Not one of these efforts is staffed by CWS —all but two of whose dozen employees are Africans. What the CWS staff does is locate indigenous local community groups and partner with them. The CWS role is empowerment, not charity. If traditional mission has at one time unwittingly been a pale extension of western colonialism, the new standard revolves around partnership in which the local people—in their own groups—are the major agents. We try and identify them and offer monetary and technical assistance. But the projects and implementation belong to them. CWS doesn’t run anything. Much more needs to be said about the meaning of “partnership” as a fresh approach to serious African concerns.
There are risks and limitations in both what we saw and how we responded.
NOBODY spends a week, or even a year, in any culture and thinks she/he knows, understands or can even talk coherently about what is really happening. We see only what we see and what our own experiences and prejudices have brought to the visit.
No matter how pristine we believe our motives to be, we are always tempted to view the persons we encounter as objects, who perhaps love us, celebrate our coming and exist to be befriended by us—and to be photographed.

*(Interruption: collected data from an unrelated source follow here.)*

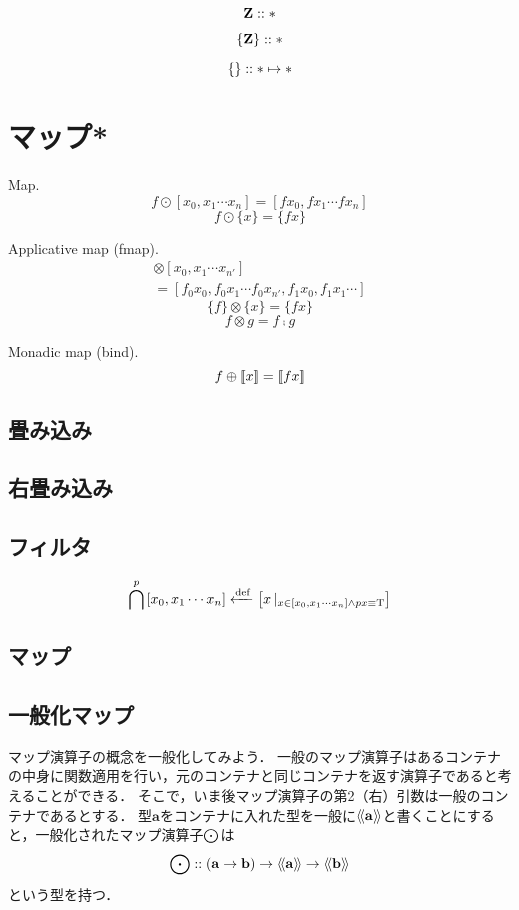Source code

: \documentclass[twocolumn]{jsbook}
\newcommand{\typename}[1]{\mathbf{#1}}
\newcommand{\listtype}[1]{\left[#1\right]}
\newcommand{\guard}[1]{\mathop{\mid_{#1}}}
\begin{document}
$$\integertype::\concretetype$$

$$\maybe{\integertype}::\concretetype$$

$$\left\{{}\right\}::\mathbf\ast\mapsto\mathbf\ast$$

\chapter{マップ*}

Map.
$$f\odot[x_0,x_1\dotsb x_n]=[fx_0,fx_1\dotsb fx_n]$$
$$f\odot\{x\}=\{fx\}$$

Applicative map (fmap).
\begin{multline*}
[f_0,f_1\dotsb f_n]\otimes[x_0,x_1\dotsb x_{n'}]\\
=[f_0x_0,f_0x_1\dotsb f_0x_{n'},f_1x_0,f_1x_1\dotsb]
\end{multline*}
$$\{f\}\otimes\{x\}=\{fx\}$$
$$f\otimes g=f\comp g$$

Monadic map (bind).
$$f\oplus\left[\!\left[x\right]\!\right]=\left[\!\left[fx\right]\!\right]$$


\section{畳み込み}


\section{右畳み込み}


\section{フィルタ}

$$\filterfunc^p\listtype{x_0,x_1\dotsb x_n}\defeq\listtype{x\guard{x\in\listtype{x_0,x_1\dotsb x_n}\wedge px\equiv\truevalue}}$$

\section{マップ}



\section{一般化マップ}

マップ演算子の概念を一般化してみよう．
一般のマップ演算子はあるコンテナの中身に関数適用を行い，元のコンテナと同じコンテナを返す演算子であると考えることができる．
そこで，いま後マップ演算子の第2（右）引数は一般のコンテナであるとする．
型$\typename{a}$をコンテナに入れた型を一般に$\generalcontainer{\typename{a}}$と書くことにすると，一般化されたマップ演算子$\bigodot$は$$\mapfunc::(\typename{a}\rightarrow\typename{b})\rightarrow\generalcontainer{\typename{a}}\rightarrow\generalcontainer{\typename{b}}$$という型を持つ．
\end{document}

We think that because we have been of serious help to a few persons, we have the key to solving the nation’s problems. The history, dynamics, poverty, social unrest and almost universal despair are so much more overwhelming than we can even imagine, yet we are tempted to conclude we have really done something to address these dynamics. All we have done in to have profoundly touched a few lives and perhaps demonstrated what is possible.
Not-for-profits, churches, agencies, missionaries, people of genuine good will who go to Kenya with the best of intentions, will never adequately confront the root causes and conditions faced in Kenya or in any other African nation. It will take the massive support of the international community even to comprehend the issues and begin to address them. Nor will the dynamics of African culture be fully understood by westerners. While we can supply massive amounts of funds, the actual implementation must come from within these former colonies of Europe and its western religious and mercantile emissaries. CWS and many others may, however, demonstrate what is possible.
On the long return trip I re-read Jeffrey Sach’s “The End of Poverty.” His Earth Institute, at Columbia University, describes the massive problems of Africa, and how they can be successfully countered by the rest of the world. The Millennium Goal of 0.07% of national budgets has the promise of seriously responding to the crisis. Thus far the United States is not even considering approaching that figure. Nevertheless, only through enormous international attention will a breakthrough become possible. Sachs thinks it can happen, but will take a revolution in both thinking and commitment.
In the meantime, Church World Service and all the other agencies of benevolence, justice and good will, must continue to throw a few beached starfish back into the sea of hope. I am financially committed to CWS, and I encourage each of you to make it a priority in your financial decisions. If you want to know how, contact me.
Even while we are engaged with what CWS can bring to the problems of Africa, perhaps our main task is political—to exert pressure on our government to take the millennium goal seriously, and lead the world in addressing problems that were largely created by the colonial west and its beneficiaries–that’s all of us.